BGH, Urteil vom 10.03.2021 - Aktenzeichen 6 StR 317/20

DRsp Nr. 2021/4863

Revision der Staatsanwaltschaft in Bezug auf die Verurteilung wegen bewaffneten Handeltreibens mit Betäubungsmitteln; Abgrenzung der Mittäterschaft von der Beihilfe beim Handeltreiben mit Betäubungsmitteln

Ob die Beteiligung am Handeltreiben mit Betäubungsmitteln als Mittäterschaft oder Beihilfe zu werten ist, ist aufgrund einer wertenden Betrachtung aller von der Vorstellung der Beteiligten umfassten Umstände zu beurteilen, bei denen das eigene Interesse am Taterfolg, der Umfang der Tatbeteiligung sowie die Tatherrschaft oder wenigstens der Wille dazu besondere Bedeutung haben und insbesondere maßgeblich ist, welches Gewicht dem Tatbeitrag im Rahmen des auf Umsatz gerichteten Gesamtgeschäfts zukommt.

Tenor

1.

Auf die Revision der Staatsanwaltschaft wird das Urteil des Landgerichts Braunschweig vom 16. Juni 2020

a)

im Schuldspruch dahin geändert, dass die Angeklagte des Handeltreibens mit Betäubungsmitteln in nicht geringer Menge in acht Fällen und des bewaffneten Handeltreibens mit Betäubungsmitteln schuldig ist,

b)

unter Aufrechterhaltung der jeweils zugehörigen Feststellungen aufgehoben

aa)

in den Aussprüchen über die Strafen in den Fällen 1 bis 5 der Urteilsgründe und die Gesamtstrafe,

bb)

im Einziehungsausspruch, soweit er die als Tatmittel verwendeten Gegenstände betrifft.
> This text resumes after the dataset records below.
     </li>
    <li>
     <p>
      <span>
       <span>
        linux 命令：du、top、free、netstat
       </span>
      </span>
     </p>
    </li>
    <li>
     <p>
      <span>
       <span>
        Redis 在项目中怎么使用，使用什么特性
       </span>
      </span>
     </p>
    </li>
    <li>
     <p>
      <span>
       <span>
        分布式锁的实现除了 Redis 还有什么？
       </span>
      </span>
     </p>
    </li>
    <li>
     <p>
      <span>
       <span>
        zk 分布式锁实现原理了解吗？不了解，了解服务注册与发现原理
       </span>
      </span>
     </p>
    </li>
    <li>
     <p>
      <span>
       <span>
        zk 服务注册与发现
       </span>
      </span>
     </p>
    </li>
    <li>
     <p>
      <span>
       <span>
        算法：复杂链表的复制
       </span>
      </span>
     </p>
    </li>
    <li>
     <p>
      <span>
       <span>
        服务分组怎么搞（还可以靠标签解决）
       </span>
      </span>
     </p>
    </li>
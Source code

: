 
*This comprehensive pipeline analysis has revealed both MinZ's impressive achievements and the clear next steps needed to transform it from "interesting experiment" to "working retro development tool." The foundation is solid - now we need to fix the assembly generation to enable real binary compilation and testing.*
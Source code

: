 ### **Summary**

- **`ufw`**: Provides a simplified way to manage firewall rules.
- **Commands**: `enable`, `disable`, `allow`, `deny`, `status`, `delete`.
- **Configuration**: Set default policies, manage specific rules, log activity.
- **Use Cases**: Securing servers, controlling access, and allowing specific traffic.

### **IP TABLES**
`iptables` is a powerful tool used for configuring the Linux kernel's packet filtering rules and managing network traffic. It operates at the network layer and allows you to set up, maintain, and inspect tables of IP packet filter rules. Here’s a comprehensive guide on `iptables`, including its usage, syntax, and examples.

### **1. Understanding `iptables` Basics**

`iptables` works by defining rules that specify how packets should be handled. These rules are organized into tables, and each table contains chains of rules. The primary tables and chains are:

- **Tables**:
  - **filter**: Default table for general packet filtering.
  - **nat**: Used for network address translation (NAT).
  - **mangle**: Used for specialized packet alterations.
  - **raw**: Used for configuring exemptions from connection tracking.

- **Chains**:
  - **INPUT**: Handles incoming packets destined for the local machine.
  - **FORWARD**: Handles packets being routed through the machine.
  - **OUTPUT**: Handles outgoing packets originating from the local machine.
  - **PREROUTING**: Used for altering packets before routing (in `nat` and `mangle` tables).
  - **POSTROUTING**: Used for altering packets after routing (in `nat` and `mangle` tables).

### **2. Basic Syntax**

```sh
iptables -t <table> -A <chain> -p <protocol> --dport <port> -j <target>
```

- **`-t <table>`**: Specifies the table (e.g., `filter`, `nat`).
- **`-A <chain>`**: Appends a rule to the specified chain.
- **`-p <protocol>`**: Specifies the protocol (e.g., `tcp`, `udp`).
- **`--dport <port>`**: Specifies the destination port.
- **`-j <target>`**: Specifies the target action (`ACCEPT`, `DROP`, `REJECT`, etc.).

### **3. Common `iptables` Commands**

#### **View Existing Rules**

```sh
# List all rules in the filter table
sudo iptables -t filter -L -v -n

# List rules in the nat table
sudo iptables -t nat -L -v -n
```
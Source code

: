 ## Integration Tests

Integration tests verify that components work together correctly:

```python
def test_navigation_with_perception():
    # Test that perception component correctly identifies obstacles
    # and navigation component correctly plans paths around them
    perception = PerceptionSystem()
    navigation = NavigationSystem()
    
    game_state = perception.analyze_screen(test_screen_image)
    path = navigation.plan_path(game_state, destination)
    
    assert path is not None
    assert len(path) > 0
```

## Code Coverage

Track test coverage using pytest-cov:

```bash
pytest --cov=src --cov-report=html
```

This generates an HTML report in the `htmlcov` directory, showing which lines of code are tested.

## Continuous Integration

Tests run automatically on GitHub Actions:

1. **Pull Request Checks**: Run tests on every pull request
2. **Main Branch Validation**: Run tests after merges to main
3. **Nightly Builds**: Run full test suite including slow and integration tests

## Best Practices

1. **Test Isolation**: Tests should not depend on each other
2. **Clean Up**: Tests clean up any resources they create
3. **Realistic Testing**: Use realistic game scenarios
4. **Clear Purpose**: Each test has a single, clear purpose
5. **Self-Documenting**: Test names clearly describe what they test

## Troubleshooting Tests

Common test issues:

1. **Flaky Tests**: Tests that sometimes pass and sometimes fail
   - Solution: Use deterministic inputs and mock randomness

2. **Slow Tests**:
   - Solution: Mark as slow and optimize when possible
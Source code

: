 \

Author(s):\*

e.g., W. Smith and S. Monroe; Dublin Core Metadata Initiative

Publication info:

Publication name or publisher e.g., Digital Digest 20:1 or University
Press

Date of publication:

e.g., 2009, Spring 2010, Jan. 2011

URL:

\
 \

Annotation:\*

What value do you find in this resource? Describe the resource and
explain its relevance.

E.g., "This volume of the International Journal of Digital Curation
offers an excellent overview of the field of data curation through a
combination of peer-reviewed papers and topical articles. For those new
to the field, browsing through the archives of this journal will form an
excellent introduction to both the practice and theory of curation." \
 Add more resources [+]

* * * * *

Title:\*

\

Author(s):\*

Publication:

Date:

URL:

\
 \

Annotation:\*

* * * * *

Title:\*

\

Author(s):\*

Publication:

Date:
Im Umfang der Aufhebung wird die Sache zu neuer Verhandlung und Entscheidung, auch über die Kosten des Rechtsmittels, an eine andere Strafkammer des Landgerichts zurückverwiesen.

2.

Die weitergehende Revision wird verworfen.

Normenkette:

StPO § 354 Abs. 1 ;

Gründe

Das Landgericht hat die Angeklagte wegen Beihilfe zum Handeltreiben mit Betäubungsmitteln in nicht geringer Menge in fünf Fällen, wegen Handeltreibens mit Betäubungsmitteln in drei Fällen und wegen bewaffneten Handeltreibens mit Betäubungsmitteln zu einer Gesamtfreiheitsstrafe von vier Jahren und drei Monaten verurteilt und Einziehungsentscheidungen getroffen. Die zu Ungunsten der Angeklagten eingelegte, auf die Sachrüge gestützte Revision der Staatsanwaltschaft hat in dem aus dem Tenor ersichtlichen Umfang Erfolg; im Übrigen ist das Rechtsmittel unbegründet.

I.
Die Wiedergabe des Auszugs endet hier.